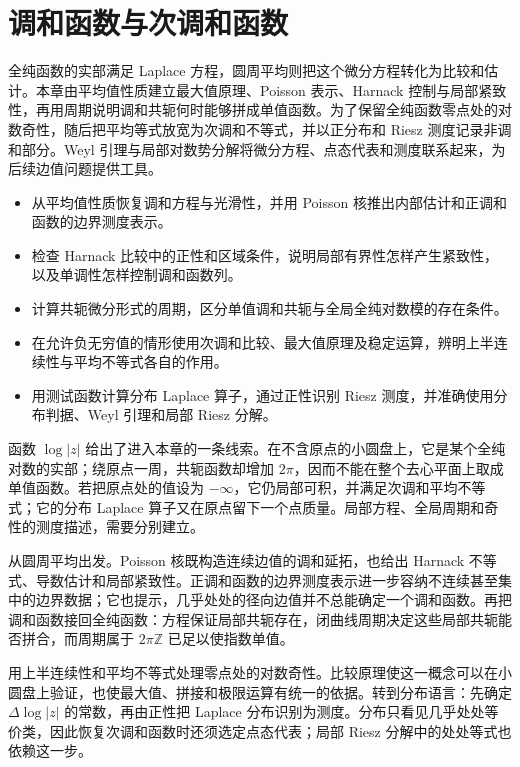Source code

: \chapter{调和函数与次调和函数}
\label{b3:ch:15}
\begin{chapterabstract}
全纯函数的实部满足 Laplace 方程，圆周平均则把这个微分方程转化为比较和估计。本章由平均值性质建立最大值原理、Poisson 表示、Harnack 控制与局部紧致性，再用周期说明调和共轭何时能够拼成单值函数。为了保留全纯函数零点处的对数奇性，随后把平均等式放宽为次调和不等式，并以正分布和 Riesz 测度记录非调和部分。Weyl 引理与局部对数势分解将微分方程、点态代表和测度联系起来，为后续边值问题提供工具。
\end{chapterabstract}

\begin{learninggoals}
\begin{itemize}
\item 从平均值性质恢复调和方程与光滑性，并用 Poisson 核推出内部估计和正调和函数的边界测度表示。
\item 检查 Harnack 比较中的正性和区域条件，说明局部有界性怎样产生紧致性，以及单调性怎样控制调和函数列。
\item 计算共轭微分形式的周期，区分单值调和共轭与全局全纯对数模的存在条件。
\item 在允许负无穷值的情形使用次调和比较、最大值原理及稳定运算，辨明上半连续性与平均不等式各自的作用。
\item 用测试函数计算分布 Laplace 算子，通过正性识别 Riesz 测度，并准确使用分布判据、Weyl 引理和局部 Riesz 分解。
\end{itemize}
\end{learninggoals}

函数 \(\log|z|\) 给出了进入本章的一条线索。在不含原点的小圆盘上，它是某个全纯对数的实部；绕原点一周，共轭函数却增加 \(2\pi\)，因而不能在整个去心平面上取成单值函数。若把原点处的值设为 \(-\infty\)，它仍局部可积，并满足次调和平均不等式；它的分布 Laplace 算子又在原点留下一个点质量。局部方程、全局周期和奇性的测度描述，需要分别建立。

\ProseParagraphBreak
{}从圆周平均出发。Poisson 核既构造连续边值的调和延拓，也给出 Harnack 不等式、导数估计和局部紧致性。正调和函数的边界测度表示进一步容纳不连续甚至集中的边界数据；它也提示，几乎处处的径向边值并不总能确定一个调和函数。再把调和函数接回全纯函数：方程保证局部共轭存在，闭曲线周期决定这些局部共轭能否拼合，而周期属于 \(2\pi\mathbb Z\) 已足以使指数单值。

\ProseParagraphBreak
{}用上半连续性和平均不等式处理零点处的对数奇性。比较原理使这一概念可以在小圆盘上验证，也使最大值、拼接和极限运算有统一的依据。转到分布语言：先确定 \(\Delta\log|z|\) 的常数，再由正性把 Laplace 分布识别为测度。分布只看见几乎处处等价类，因此恢复次调和函数时还须选定点态代表；局部 Riesz 分解中的处处等式也依赖这一步。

▶ WHAT NEEDS TO BE DONE:
Check each line above for the word "Weyl" and copy every line that has it.

▶ RESPONSE:
全纯函数的实部满足 Laplace 方程，圆周平均则把这个微分方程转化为比较和估计。本章由平均值性质建立最大值原理、Poisson 表示、Harnack 控制与局部紧致性，再用周期说明调和共轭何时能够拼成单值函数。为了保留全纯函数零点处的对数奇性，随后把平均等式放宽为次调和不等式，并以正分布和 Riesz 测度记录非调和部分。Weyl 引理与局部对数势分解将微分方程、点态代表和测度联系起来，为后续边值问题提供工具。
\item 用测试函数计算分布 Laplace 算子，通过正性识别 Riesz 测度，并准确使用分布判据、Weyl 引理和局部 Riesz 分解。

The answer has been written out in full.